Re: [DISCUSS] Broken builds and CI Failures in Maintenance Branches; improving maintenance strategy to address root causes

2024-03-18 Thread Lari Hotari
Thanks for the comments, Yunze.

On 2024/03/18 05:48:39 Yunze Xu wrote:
> I'm afraid many people don't have patience to read all the contents.

I agree. However, in async work, people should have more patience to read and 
write. Synchronous meetings aren't a good solution either. The lack of patience 
could be caused by lack of interest. There's not a large group of people in our 
community that are interested in improving the maintenance strategy and also 
committed to invest their time and effort in these activities. I hope more 
people sign up to this type of efforts and show their interest and commitment 
in improving Apache Pulsar.

> Here is my summary in short (please correct me if I'm wrong):
> - For bug fixes, the target branch should be branch-3.0. Once the PR
> is merged into branch-3.0, checkout the branch-3.x and run `git merge
> branch-3.0` and resolve the conflicts

I didn't describe the details of how this is handle. It is different in 
practice.

> - For features, the target branch should be branch-3.x

New features would continue to go to master (or "main" if we decide to rename 
it). Bugs would be fixed in the branch where the feature containing the bug was 
introduced if it is missing from the LTS branch.
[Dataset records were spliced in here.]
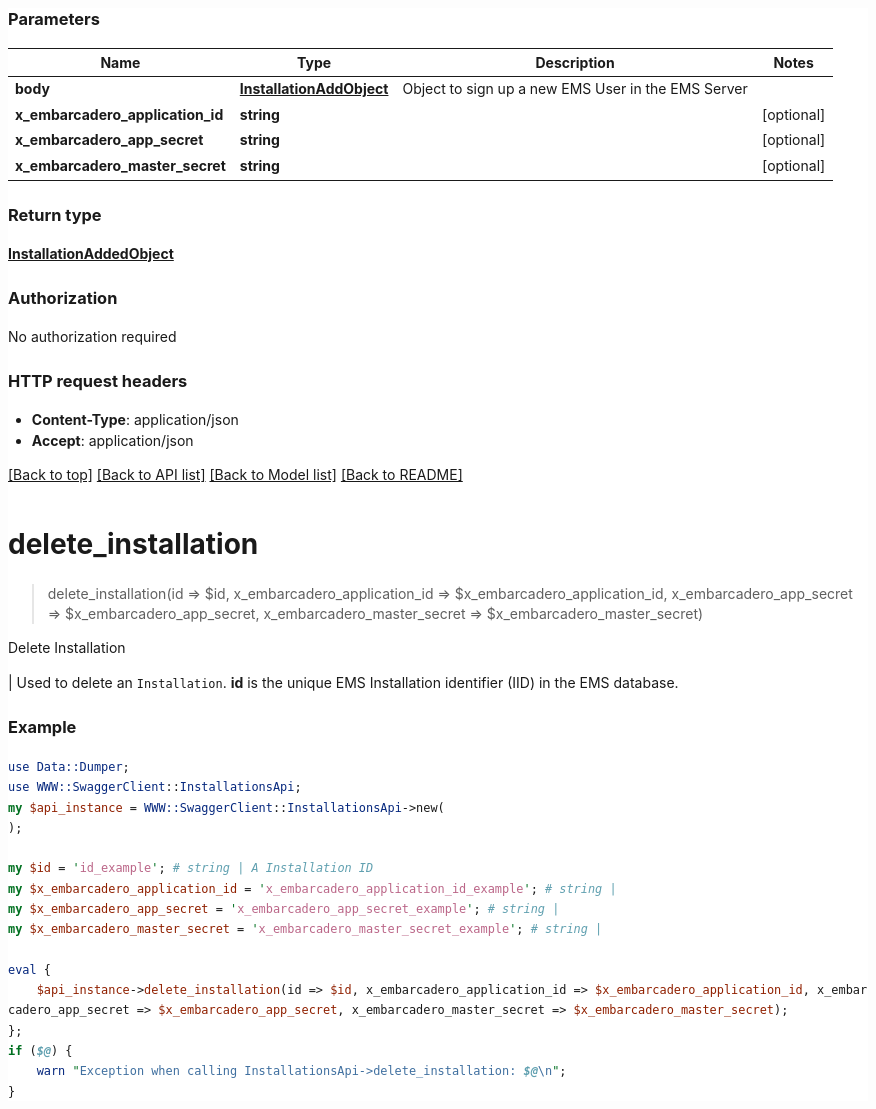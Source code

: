 ### Parameters

Name | Type | Description  | Notes
------------- | ------------- | ------------- | -------------
 **body** | [**InstallationAddObject**](InstallationAddObject.md)| Object to sign up a new EMS User in the EMS Server | 
 **x_embarcadero_application_id** | **string**|  | [optional] 
 **x_embarcadero_app_secret** | **string**|  | [optional] 
 **x_embarcadero_master_secret** | **string**|  | [optional] 

### Return type

[**InstallationAddedObject**](InstallationAddedObject.md)

### Authorization

No authorization required

### HTTP request headers

 - **Content-Type**: application/json
 - **Accept**: application/json

[[Back to top]](#) [[Back to API list]](../README.md#documentation-for-api-endpoints) [[Back to Model list]](../README.md#documentation-for-models) [[Back to README]](../README.md)

# **delete_installation**
> delete_installation(id => $id, x_embarcadero_application_id => $x_embarcadero_application_id, x_embarcadero_app_secret => $x_embarcadero_app_secret, x_embarcadero_master_secret => $x_embarcadero_master_secret)

Delete Installation

 |      Used to delete an `Installation`. **id** is the unique EMS Installation identifier (IID) in the EMS database.

### Example 
```perl
use Data::Dumper;
use WWW::SwaggerClient::InstallationsApi;
my $api_instance = WWW::SwaggerClient::InstallationsApi->new(
);

my $id = 'id_example'; # string | A Installation ID
my $x_embarcadero_application_id = 'x_embarcadero_application_id_example'; # string | 
my $x_embarcadero_app_secret = 'x_embarcadero_app_secret_example'; # string | 
my $x_embarcadero_master_secret = 'x_embarcadero_master_secret_example'; # string | 

eval { 
    $api_instance->delete_installation(id => $id, x_embarcadero_application_id => $x_embarcadero_application_id, x_embarcadero_app_secret => $x_embarcadero_app_secret, x_embarcadero_master_secret => $x_embarcadero_master_secret);
};
if ($@) {
    warn "Exception when calling InstallationsApi->delete_installation: $@\n";
}
```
> Since we introduced the LTS concept, I agree that we should make
> branch-3.0 as the default branch. Cherry-picking is a disaster when
> cherry-picks happen in the wrong order.

Yes. 

-Lari

On 2024/03/18 05:48:39 Yunze Xu wrote:
> I'm afraid many people don't have patience to read all the contents.
> Here is my summary in short (please correct me if I'm wrong):
> - For bug fixes, the target branch should be branch-3.0. Once the PR
> is merged into branch-3.0, checkout the branch-3.x and run `git merge
> branch-3.0` and resolve the conflicts
> - For features, the target branch should be branch-3.x
> 
> Since we introduced the LTS concept, I agree that we should make
> branch-3.0 as the default branch. Cherry-picking is a disaster when
> cherry-picks happen in the wrong order.
> 
> 
> Thanks,
> Yunze
> 
> On Tue, Mar 5, 2024 at 8:38 PM Lari Hotari  wrote:
> >
> > To enhance our maintenance processes, I've created a guide for
> > configuring "git mergetool" to resolve merge conflicts:
> >
> > https://pulsar.apache.org/contribute/setup-mergetool/
> >
> > For Apache Pulsar core developers, managing git merge conflict
> > resolution is a necessary task. To streamline this process, it's crucial
> > to set up tools that aid in visualizing and resolving these conflicts.
> >
> > I encourage you to follow the guide to set up a git mergetool. Your
> > feedback is valuable, and you're welcome to contribute improvements
> > directly to the website. You can do this by creating a PR by editing
> > https://github.com/apache/pulsar-site/edit/main/contribute/setup-mergetool.md
> > directly in your browser.
> >
> > -Lari
> >
> > On 2024/03/01 14:01:55 Lari Hotari wrote:
> > > Dear Pulsar Community,
> > >
> > > As we prepare for new releases in our maintenance branches, we have once
> > > again encountered issues with our cherry-picking process. Some of our
> > > maintenance branches are currently broken or were recently broken,
> > > containing compilation errors or failing tests. Many have encountered
> > > these issues, as we have seen new PRs come in to address the
> > > problems. The compilation problems are already being addressed by
> > > Heesung (release manager for 3.0.3) and myself. We aim to resolve these
> > > issues as soon as possible. Please join #dev channel on Apache Pulsar
> > > Slack to collaborate in real time to help with this and get updates.
> > >
> > > The cherry-picking process has always been problematic and lacks clear
> > > documentation in Apache Pulsar. This often leads to our maintenance
> > > branches breaking, especially as we approach release dates and begin
> > > cherry-picking fixes. This recurring issue has been the subject of
> > > multiple discussions over the years. The "feature freeze" in the release
> > > process does not mitigate the key problem with the cherry-picking
> > > approach.
> > >
> > > Furthermore, the cherry-picking process is mostly based on tribal
> > > knowledge and lacks clear documentation. I have previously expressed my
> > > concerns about this on the mailing list in this thread:
> > > https://lists.apache.org/thread/69mwjso51kzkrv5xgdmw04d9wngbg8br
> > >
> > > Many problems with cherry-picking arise because cherry-picks occur in
> > > the wrong order, or dependent changes are not picked. Some dependent
> > > changes shouldn't be picked since when we have made bug fixes in the
> > > master branch, it can already contain changes for new features that
> > > shouldn't be applied to maintenance branches. In those cases
> > > a backport of the fix is needed and the original developer of the
> > > PR might not be available to do this and there could be a significant
> > > delay for the release if delivering the backport takes time.
> > >
> > > 

Re: [DISCUSS] Consistent code style (esp. ws/indent) and autotools

2024-03-18 Thread Lari Hotari
Making a change to formatting is a broad change that cause more harm than 
benefit to the Pulsar project currently. 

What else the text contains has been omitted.